In the letter, dated July 24, Gentile lists a number of actions he would like to see take place, including restoration of the “Chambers Street Special” for a shortened R train to run from 95th Street to Chambers Street — which in the past has provided faster, more frequent service from Bay Ridge to Downtown Brooklyn — and an increase in R-train service frequency, particularly during evening hours.
Gentile went on to list the major problems residents have to deal with on the R line, including excessive lateness, overcrowded trains, unkempt stations, inadequate audio systems and the use of older subway cars.
He cited a recent report by the New York Public Interest Research Group (NYPIRG) that said R trains were found to break down more often, were scheduled to come less frequently and arrived later than average.

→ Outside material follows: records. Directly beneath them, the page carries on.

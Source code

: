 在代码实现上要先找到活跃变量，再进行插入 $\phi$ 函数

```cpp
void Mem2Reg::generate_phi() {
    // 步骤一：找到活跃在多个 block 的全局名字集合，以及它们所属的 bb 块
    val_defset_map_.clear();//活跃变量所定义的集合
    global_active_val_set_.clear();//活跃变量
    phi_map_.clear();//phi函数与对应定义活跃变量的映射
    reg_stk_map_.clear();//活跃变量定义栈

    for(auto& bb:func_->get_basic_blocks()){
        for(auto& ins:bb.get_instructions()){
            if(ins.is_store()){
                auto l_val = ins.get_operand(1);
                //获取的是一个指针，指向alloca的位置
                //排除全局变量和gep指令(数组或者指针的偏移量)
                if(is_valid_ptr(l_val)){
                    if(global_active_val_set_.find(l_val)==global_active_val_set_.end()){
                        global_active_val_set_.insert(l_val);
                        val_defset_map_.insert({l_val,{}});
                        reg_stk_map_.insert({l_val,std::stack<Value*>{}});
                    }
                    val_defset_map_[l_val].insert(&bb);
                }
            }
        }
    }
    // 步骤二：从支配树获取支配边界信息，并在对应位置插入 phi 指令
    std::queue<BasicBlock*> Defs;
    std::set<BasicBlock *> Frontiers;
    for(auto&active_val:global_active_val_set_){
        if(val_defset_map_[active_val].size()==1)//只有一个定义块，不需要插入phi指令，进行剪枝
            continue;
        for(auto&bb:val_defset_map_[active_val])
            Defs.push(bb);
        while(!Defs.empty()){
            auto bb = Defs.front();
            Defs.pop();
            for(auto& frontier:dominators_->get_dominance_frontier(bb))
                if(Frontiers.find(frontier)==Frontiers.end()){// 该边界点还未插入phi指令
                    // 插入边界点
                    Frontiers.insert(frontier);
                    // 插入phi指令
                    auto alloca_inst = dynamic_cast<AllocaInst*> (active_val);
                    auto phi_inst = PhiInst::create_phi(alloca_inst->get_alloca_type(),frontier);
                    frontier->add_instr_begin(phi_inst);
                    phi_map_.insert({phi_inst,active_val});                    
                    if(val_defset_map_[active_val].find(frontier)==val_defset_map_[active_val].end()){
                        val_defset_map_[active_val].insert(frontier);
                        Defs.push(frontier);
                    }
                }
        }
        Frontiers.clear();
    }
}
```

“For Bay Ridgeites, they have experienced much more than ‘a summer of hell’ on the railways,” said Gentile. “Bay Ridgeites have lived with the R train nightmare for decades. For them, the R train ridership, you need to declare ‘Enough is enough.’”
Others speaking out in support of Gentile’s initiative include Brandon Muir, executive director of Reclaim New York. “New York City’s transit problems have become a daily occurrence threatening the livelihoods of commuters. The MTA has especially let the service on the R train get worse,” said Muir.
“What’s worse, all we hear are excuses,” he added. “Audits have been requested and are long overdue. Taxpayers and riders deserve answers as to why they aren’t getting the service they pay for. They’re getting taken for a ride alright, but not to any place they want to go.”
On Tuesday, Lhota unveiled a plan to overhaul the subway system with measures including pulling seats from some cars on the L line and Grand Central-Times Square to make more room for commuters, adding more cars to trains (provided station platforms can handle them), more frequent station cleanings and car inspections, and a larger NYPD presence on the trains.
Lhota’s plan requires $456 million in operating costs and $380 million in capital funding and wants the city and state to split the operating costs. Gov. Andrew Cuomo today officially released the state’s 50 percent share of the money needed, but Mayor Bill de Blasio insists that the city has already paid its share, and is refusing to pay any more.
With the ongoing battle between city and state for funding, commuters see no light at the end of the proverbial subway tunnel.
“R train riders in Bay Ridge have few other options, and that’s why improving service is so important. All over the system, the clock on riders’ patience is ticking and it’s time for Gov. Cuomo and Chairman Lhota to come up with a plan that improves reliability and increases capacity on our subway system with honest accounting and sustainable funding,” said Rider’s Alliance Senior Organizer Masha Burina.